E, finalmente, convém lembrar a situação de calamidade de saúde pública que vivemos no mundo. O Covid não desapareceu, nem mesmo tirou férias para nos dar oportunidade de lutar sem cuidados pelo que está certo. O vírus está nas ruas e ao contrário daqueles contra quem protestamos não distingue raças e ataca-nos a todos. Assim como há dois meses atrás, é preciso estarmos unidos: um irmão (no sentido que Luther King lhe deu) protege o outro. Vai ficar tudo bem, mas até lá não podemos relaxar e destruir os resultados dos esforços que andámos a fazer nos últimos 3 meses. É preciso lembrar que propagar o vírus é estar a matar pessoas e não é menos assassino e reprovável que o ato cobarde de que foi alvo George Floyd, porque nasce da mesma indiferença pela vida humana. (Ok, talvez não o seja exatamente porque não estamos a olhar as pessoas nos olhos enquanto morrem à nossa frente, mas somos nós que as estamos a matar.) Por isso, e sendo totalmente a favor das manifestações e dos valores que defendem por todo o mundo, não posso deixar de fazer uma crítica severa à forma como estão a decorrer. Compreendo a revolta das pessoas, mas é preciso ter noção. Compreendo que não queiram adiar mais o combate contra o racismo que, em bom português, era necessário para ontem, mas é possível e crucial fazê-lo cumprindo as recomendações das autoridades, a começar pelo cumprimento da distância de segurança. Em vez de juntarem milhares de pessoas num cordão de 1 km de comprimento, se calhar juntem num de 2 ou de 3. Mas vamos combater o racismo sem dar hipótese a que o vírus volte a ganhar força.
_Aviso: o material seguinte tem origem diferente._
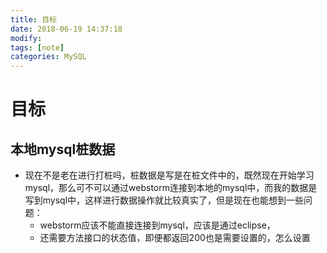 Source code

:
 ```yaml
---
title: 目标
date: 2018-06-19 14:37:18	
modify:
tags: [note]
categories: MySQL
---
```


# 目标

## 本地mysql桩数据

- 现在不是老在进行打桩吗，桩数据是写是在桩文件中的，既然现在开始学习mysql，那么可不可以通过webstorm连接到本地的mysql中，而我的数据是写到mysql中，这样进行数据操作就比较真实了，但是现在也能想到一些问题：
	- webstorm应该不能直接连接到mysql，应该是通过eclipse，
	- 还需要方法接口的状态值，即便都返回200也是需要设置的，怎么设置
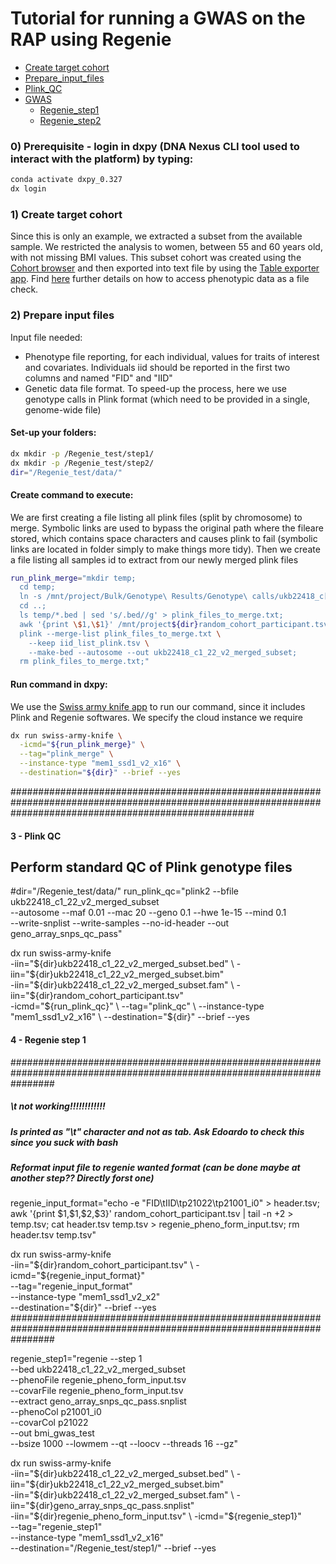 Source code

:# Tutorial for running a GWAS on the RAP using Regenie

- [Create target cohort](#create-target-cohort)
- [Prepare_input_files](#prepare-input-files)
- [Plink_QC](#plink-qc)
- [GWAS](#GWAS)
  - [Regenie_step1](#regenie-step1)
  - [Regenie_step2](#regenie-step2)


### 0) Prerequisite - login in dxpy (DNA Nexus CLI tool used to interact with the platform) by typing:
```bash
conda activate dxpy_0.327
dx login
```


### 1) Create target cohort

Since this is only an example, we extracted a subset from the available sample. We restricted the analysis to women, between 55 and 60 years old, with not missing BMI values. This subset cohort was created using the [Cohort browser](https://documentation.dnanexus.com/user/cohort-browser#opening-datasets-using-the-cohort-browser) and then exported into text file by using the [Table exporter app](https://ukbiobank.dnanexus.com/app/table-exporter).
Find [here](https://dnanexus.gitbook.io/uk-biobank-rap/working-on-the-research-analysis-platform/accessing-phenotypic-data-as-a-file#selecting-fields-of-interest-in-the-cohort-browser) further details on how to access phenotypic data as a file check.



### 2) Prepare input files
Input file needed:
  - Phenotype file reporting, for each individual, values for traits of interest and covariates. Individuals iid should be reported in the first two columns and named "FID" and "IID"
  - Genetic data file format. To speed-up the process, here we use genotype calls in Plink format (which need to be provided in a single, genome-wide file)

#### Set-up your folders:
```bash
dx mkdir -p /Regenie_test/step1/
dx mkdir -p /Regenie_test/step2/
dir="/Regenie_test/data/"
```

#### Create command to execute:
We are first creating a file listing all plink files (split by chromosome) to merge. Symbolic links are used to bypass the original path where the fileare stored, which contains space characters and causes plink to fail (symbolic links are located in folder simply to make things more tidy). Then we create a file listing all samples id to extract from our newly merged plink files
```bash
run_plink_merge="mkdir temp; 
  cd temp;
  ln -s /mnt/project/Bulk/Genotype\ Results/Genotype\ calls/ukb22418_c[1-9]* ./;
  cd ..;
  ls temp/*.bed | sed 's/.bed//g' > plink_files_to_merge.txt;
  awk '{print \$1,\$1}' /mnt/project${dir}random_cohort_participant.tsv | tail -n +2 > iid_list_plink.tsv
  plink --merge-list plink_files_to_merge.txt \
    --keep iid_list_plink.tsv \
    --make-bed --autosome --out ukb22418_c1_22_v2_merged_subset;
  rm plink_files_to_merge.txt;"
```
#### Run command in dxpy:
We use the [Swiss army knife app]() to run our command, since it includes Plink and Regenie softwares. We specify the cloud instance we require  
```bash
dx run swiss-army-knife \
  -icmd="${run_plink_merge}" \
  --tag="plink_merge" \
  --instance-type "mem1_ssd1_v2_x16" \
  --destination="${dir}" --brief --yes
```

############################################################################################################################################################


#### 3 - Plink QC
## Perform standard QC of Plink genotype files

#dir="/Regenie_test/data/"
run_plink_qc="plink2 --bfile ukb22418_c1_22_v2_merged_subset \
	--autosome --maf 0.01 --mac 20 --geno 0.1 --hwe 1e-15 --mind 0.1 \
	--write-snplist --write-samples --no-id-header --out geno_array_snps_qc_pass"

dx run swiss-army-knife \
	-iin="${dir}ukb22418_c1_22_v2_merged_subset.bed" \
	-iin="${dir}ukb22418_c1_22_v2_merged_subset.bim" \
	-iin="${dir}ukb22418_c1_22_v2_merged_subset.fam" \
	-iin="${dir}random_cohort_participant.tsv" \
	-icmd="${run_plink_qc}" \
	--tag="plink_qc" \
	--instance-type "mem1_ssd1_v2_x16" \
	--destination="${dir}" --brief --yes


#### 4 - Regenie step 1 ####

########################################################################################################################
##### \t not working!!!!!!!!!!!!
##### Is printed as "\t" character and not as tab. Ask Edoardo to check this since you suck with bash

##### Reformat input file to regenie wanted format (can be done maybe at another step?? Directly forst one)
regenie_input_format="echo -e "FID\tIID\tp21022\tp21001_i0" > header.tsv; 
	awk '{print \$1,\$1,\$2,\$3}' random_cohort_participant.tsv | tail -n +2 > temp.tsv;
	cat header.tsv temp.tsv > regenie_pheno_form_input.tsv;
	rm header.tsv temp.tsv"

dx run swiss-army-knife \
	-iin="${dir}random_cohort_participant.tsv" \
	-icmd="${regenie_input_format}" \
	--tag="regenie_input_format" \
	--instance-type "mem1_ssd1_v2_x2" \
	--destination="${dir}" --brief --yes
########################################################################################################################



regenie_step1="regenie --step 1 \
	--bed ukb22418_c1_22_v2_merged_subset \
	--phenoFile regenie_pheno_form_input.tsv \
	--covarFile regenie_pheno_form_input.tsv \
	--extract geno_array_snps_qc_pass.snplist \
	--phenoCol p21001_i0 \
	--covarCol p21022 \
	--out bmi_gwas_test \
	--bsize 1000 --lowmem --qt --loocv --threads 16 --gz"

dx run swiss-army-knife \
	-iin="${dir}ukb22418_c1_22_v2_merged_subset.bed" \
	-iin="${dir}ukb22418_c1_22_v2_merged_subset.bim" \
	-iin="${dir}ukb22418_c1_22_v2_merged_subset.fam" \
	-iin="${dir}geno_array_snps_qc_pass.snplist" \
	-iin="${dir}regenie_pheno_form_input.tsv" \
	-icmd="${regenie_step1}" \
	--tag="regenie_step1" \
	--instance-type "mem1_ssd1_v2_x16" \
	--destination="/Regenie_test/step1/" --brief --yes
Para terminar, ninguém nasce racista. O racismo é um problema cultural. São os nossos familiares, professores e conhecidos que nos ensinam a distinguir pessoas pela cor que trazem na pele. Poderiam fazê-lo pela cor de cabelo, dos olhos ou de outra coisa qualquer, mas quis a História que assim não fosse. Por isso, na minha opinião o racismo combate-se com educação. Quando ensinarmos os nossos filhos a olharem para alguém e verem uma pessoa, não uma raça, o racismo acaba. E não é uma questão secundária. Trata-se de garantir que todos veem respeitados os seus direitos humanos fundamentais. Percorremos um longo caminho desde que Luther King nos apontou o caminho. Muitos morreram e foram violentados às mãos de quem faz do ódio e repulsa os seus guias de ação. No entanto, ainda há mais a atingir nesta luta pela igualdade de quem partilha connosco a humanidade. Manifestações como as que temos assistido ajudam a relembrar a importância desses valores e a sua relevância na sociedade em que vivemos. Façamos essa luta, com a responsabilidade exigida nos tempos em que vivemos. Li recentemente que temos a responsabilidade moral de ser eticamente mais conscientes que as gerações que nos antecederam. Fico feliz por ver que é por isso que estamos a lutar. É o sonho que nos conduz e ultimamente nos fará chegar ao destino que ambicionamos.
RIP George Floyd (1974-2020) e, com ele, todos aqueles a quem vida foi retirada pela crueldade e ignorância de outra pessoa.